Mojito said:Like old friends indeed! You can slip back into them like a wrap and a pair of slippers - particularly those delicious spooky anthologies. I tend to leave them for a few years, then give them a reread - and being re-acquainted with old favourites. While I like the Victorian and Edwardian staples (M.R. James *never* gets old), it's great when they throw in an unexpected curve ball of a recent yarn. What would be your favourite post-Edwardian story? I'm particularly fond of "Smee" - by A.M. Burrage 1929, which I first came across in the Oxford Book of English Ghost Stories. The classic English house party in the inter-war period goes rather awry...a bit conventional, but beautifully written and very creepy, even if you know precisely what is going on. I have a friend who has asked me for ideas for 20s/30s parlour games, as he's having a party in an Art Deco hotel. I'm thinking about recommending 'Smee' as a game.

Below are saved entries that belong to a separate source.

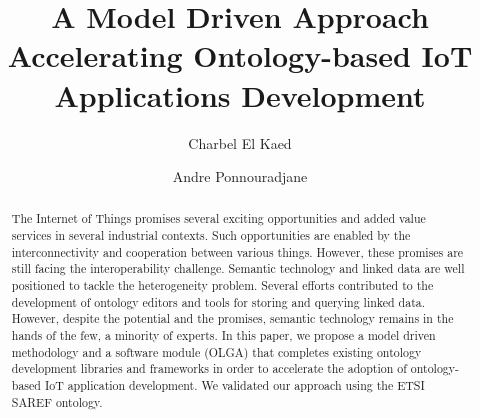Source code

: \documentclass[runningheads,a4paper]{llncs}
\begin{document}
\mainmatter

\title{A Model Driven Approach Accelerating Ontology-based IoT
 Applications Development}
\author{Charbel El Kaed \and
Andre Ponnouradjane}

\maketitle

\begin{abstract}
The Internet of Things promises several exciting opportunities and added value services in several industrial contexts. Such opportunities are enabled by the interconnectivity and cooperation between various things. However, these promises are still facing the interoperability challenge. Semantic technology and linked data are well positioned to tackle the heterogeneity problem. Several efforts contributed to the development of ontology editors and tools for storing and querying linked data. However, despite the potential and the promises, semantic technology remains in the hands of the few, a minority of experts. In this paper, we propose a model driven methodology and a software module (OLGA) that completes existing ontology development libraries and frameworks in order to accelerate the adoption of ontology-based IoT application development. We validated our approach using the ETSI SAREF ontology.

\end{abstract}
\end{document}
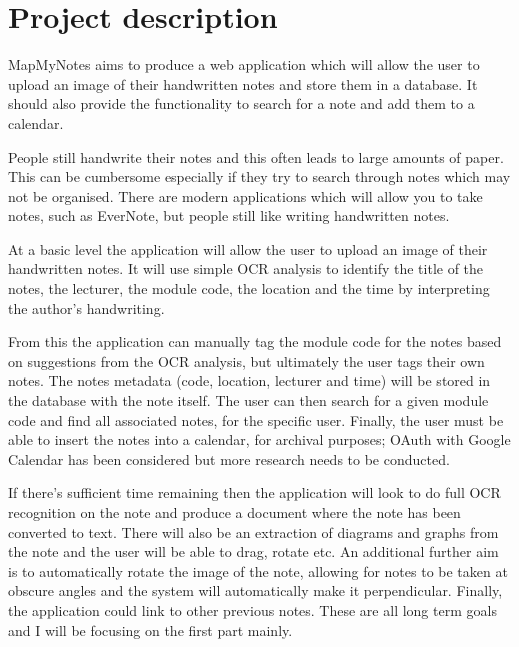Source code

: \documentclass[11pt,fleqn,twoside]{article}
\begin{document}
\wordcount{}

\mmp

\setcounter{tocdepth}{3} %


\section{Project description}
MapMyNotes aims to produce a web application which will allow the user to upload an image of their handwritten notes and store them in a database. It should also provide the functionality to search for a note and add them to a calendar.

People still handwrite their notes and this often leads to large amounts of paper. This can be cumbersome especially if they try to search through notes which may not be organised. There are modern applications which will allow you to take notes, such as EverNote, but people still like writing handwritten notes.

At a basic level the application will allow the user to upload an image of their handwritten notes. It will use simple OCR analysis to identify the title of the notes, the lecturer, the module code, the location and the time by interpreting the author's handwriting.

From this the application can manually tag the module code for the notes based on suggestions from the OCR analysis, but ultimately the user tags their own notes. The notes metadata (code, location, lecturer and time) will be stored in the database with the note itself. The user can then search for a given module code and find all associated notes, for the specific user. Finally, the user must be able to insert the notes into a calendar, for archival purposes; OAuth with Google Calendar has been considered but more research needs to be conducted.

If there's sufficient time remaining then the application will look to do full OCR recognition on the note and produce a document where the note has been converted to text. There will also be an extraction of diagrams and graphs from the note and the user will be able to drag, rotate etc. An additional further aim is to automatically rotate the image of the note, allowing for notes to be taken at obscure angles and the system will automatically make it perpendicular. Finally, the application could link to other previous notes. These are all long term goals and I will be focusing on the first part mainly.
\end{document}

Phryne not only gives you such a lush tour of the 1920s that you tend to forget there's a murder to be solved, the books are also a non-stop parade of cocktail making (sometimes with recipes). I, too, need a butler who takes one look at me when I walk through the door and can determine whether I'm in need of a gin fizz or an old fashioned.
Must check out this HP Lovecraft bio - I've read all his stories and few inspired by them, but never really a bio of the man. His fascist inclinations turned me off pursuing his personal life, but no doubt there was more to him than that. I seem to recall coming across a suggestion he corresponded with M.R. James - or at least that James had read his work.
I work at Darling Harbour, and every so often look out the window and try to imagine the Vigilant towing the Alert to a berth there, after their interesting encounter with a certain tentacled elder god between NZ and Oz.
Marc Chevalier said:At this exact moment, I'm reading the following: "I just finished reading American Psycho and Fight Club, now I'm on to Robinson Crusoe for a change of pace."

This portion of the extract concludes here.